Source records:
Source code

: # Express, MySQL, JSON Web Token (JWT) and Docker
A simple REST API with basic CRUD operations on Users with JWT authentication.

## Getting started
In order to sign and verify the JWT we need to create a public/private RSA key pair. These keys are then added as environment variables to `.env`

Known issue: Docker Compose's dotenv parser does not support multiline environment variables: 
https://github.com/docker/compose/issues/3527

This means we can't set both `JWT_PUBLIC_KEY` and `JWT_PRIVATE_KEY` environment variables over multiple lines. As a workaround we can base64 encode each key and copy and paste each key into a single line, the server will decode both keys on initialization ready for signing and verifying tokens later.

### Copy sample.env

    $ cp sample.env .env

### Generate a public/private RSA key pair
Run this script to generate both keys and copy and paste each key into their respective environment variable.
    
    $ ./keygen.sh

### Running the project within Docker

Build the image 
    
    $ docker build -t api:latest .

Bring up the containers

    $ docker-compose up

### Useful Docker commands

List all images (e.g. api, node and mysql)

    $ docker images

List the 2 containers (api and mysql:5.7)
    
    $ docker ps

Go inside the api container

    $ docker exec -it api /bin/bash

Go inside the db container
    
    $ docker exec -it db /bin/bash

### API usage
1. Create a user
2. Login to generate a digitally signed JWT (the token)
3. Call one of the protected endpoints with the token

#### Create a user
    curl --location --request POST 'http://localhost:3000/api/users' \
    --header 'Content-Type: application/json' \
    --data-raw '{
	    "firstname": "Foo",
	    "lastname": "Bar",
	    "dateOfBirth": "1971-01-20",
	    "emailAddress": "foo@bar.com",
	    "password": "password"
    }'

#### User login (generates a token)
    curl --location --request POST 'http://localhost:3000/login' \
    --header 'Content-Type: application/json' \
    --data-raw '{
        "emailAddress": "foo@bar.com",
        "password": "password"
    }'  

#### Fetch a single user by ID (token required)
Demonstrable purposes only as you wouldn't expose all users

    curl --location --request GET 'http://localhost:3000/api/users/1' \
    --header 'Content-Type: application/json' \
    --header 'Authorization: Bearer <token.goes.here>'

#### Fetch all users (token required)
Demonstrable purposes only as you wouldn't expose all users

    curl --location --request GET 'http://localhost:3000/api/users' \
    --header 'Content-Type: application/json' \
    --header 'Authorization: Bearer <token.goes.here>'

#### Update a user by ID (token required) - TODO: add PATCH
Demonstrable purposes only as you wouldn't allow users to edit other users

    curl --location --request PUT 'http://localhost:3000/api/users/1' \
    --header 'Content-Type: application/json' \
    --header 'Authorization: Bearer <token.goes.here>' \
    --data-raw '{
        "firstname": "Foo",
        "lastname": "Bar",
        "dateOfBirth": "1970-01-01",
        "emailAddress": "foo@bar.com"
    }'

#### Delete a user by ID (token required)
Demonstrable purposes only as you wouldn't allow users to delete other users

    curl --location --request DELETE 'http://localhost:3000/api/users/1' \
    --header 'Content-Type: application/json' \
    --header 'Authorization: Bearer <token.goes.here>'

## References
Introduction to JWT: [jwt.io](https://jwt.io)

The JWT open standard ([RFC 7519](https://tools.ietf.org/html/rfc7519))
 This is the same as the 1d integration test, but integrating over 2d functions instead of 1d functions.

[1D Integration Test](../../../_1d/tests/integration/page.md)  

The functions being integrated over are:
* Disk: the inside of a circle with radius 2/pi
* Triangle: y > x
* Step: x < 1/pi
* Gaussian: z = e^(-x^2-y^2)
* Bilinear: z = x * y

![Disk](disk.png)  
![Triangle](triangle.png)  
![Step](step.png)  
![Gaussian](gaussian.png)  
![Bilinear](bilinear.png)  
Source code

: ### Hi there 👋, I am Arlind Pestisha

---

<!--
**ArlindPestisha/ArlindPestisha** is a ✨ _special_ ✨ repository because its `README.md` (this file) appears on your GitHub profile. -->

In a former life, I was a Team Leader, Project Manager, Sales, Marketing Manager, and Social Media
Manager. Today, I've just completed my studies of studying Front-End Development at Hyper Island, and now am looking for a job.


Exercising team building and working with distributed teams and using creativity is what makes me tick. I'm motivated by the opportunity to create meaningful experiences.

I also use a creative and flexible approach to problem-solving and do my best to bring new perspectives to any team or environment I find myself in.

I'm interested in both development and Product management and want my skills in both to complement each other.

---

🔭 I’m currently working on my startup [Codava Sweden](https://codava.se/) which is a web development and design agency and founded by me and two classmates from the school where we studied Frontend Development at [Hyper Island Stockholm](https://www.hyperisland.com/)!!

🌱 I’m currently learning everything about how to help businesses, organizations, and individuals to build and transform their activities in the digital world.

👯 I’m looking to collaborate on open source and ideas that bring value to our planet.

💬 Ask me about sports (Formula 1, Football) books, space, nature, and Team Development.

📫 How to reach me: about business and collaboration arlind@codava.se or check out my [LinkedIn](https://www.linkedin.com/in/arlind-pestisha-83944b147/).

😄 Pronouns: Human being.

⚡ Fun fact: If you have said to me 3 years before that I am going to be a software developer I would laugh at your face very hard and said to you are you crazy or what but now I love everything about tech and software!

◆ Brief ◆
Please copy the lines in the records above between the one holding "am Arlind Pestisha" and the one holding "and Team Development.", inclusive, exactly and with no other line.

◆ Answer to this problem ◆
: ### Hi there 👋, I am Arlind Pestisha

---

<!--
**ArlindPestisha/ArlindPestisha** is a ✨ _special_ ✨ repository because its `README.md` (this file) appears on your GitHub profile. -->

In a former life, I was a Team Leader, Project Manager, Sales, Marketing Manager, and Social Media
Manager. Today, I've just completed my studies of studying Front-End Development at Hyper Island, and now am looking for a job.


Exercising team building and working with distributed teams and using creativity is what makes me tick. I'm motivated by the opportunity to create meaningful experiences.

I also use a creative and flexible approach to problem-solving and do my best to bring new perspectives to any team or environment I find myself in.

I'm interested in both development and Product management and want my skills in both to complement each other.

---

🔭 I’m currently working on my startup [Codava Sweden](https://codava.se/) which is a web development and design agency and founded by me and two classmates from the school where we studied Frontend Development at [Hyper Island Stockholm](https://www.hyperisland.com/)!!

🌱 I’m currently learning everything about how to help businesses, organizations, and individuals to build and transform their activities in the digital world.

👯 I’m looking to collaborate on open source and ideas that bring value to our planet.

💬 Ask me about sports (Formula 1, Football) books, space, nature, and Team Development.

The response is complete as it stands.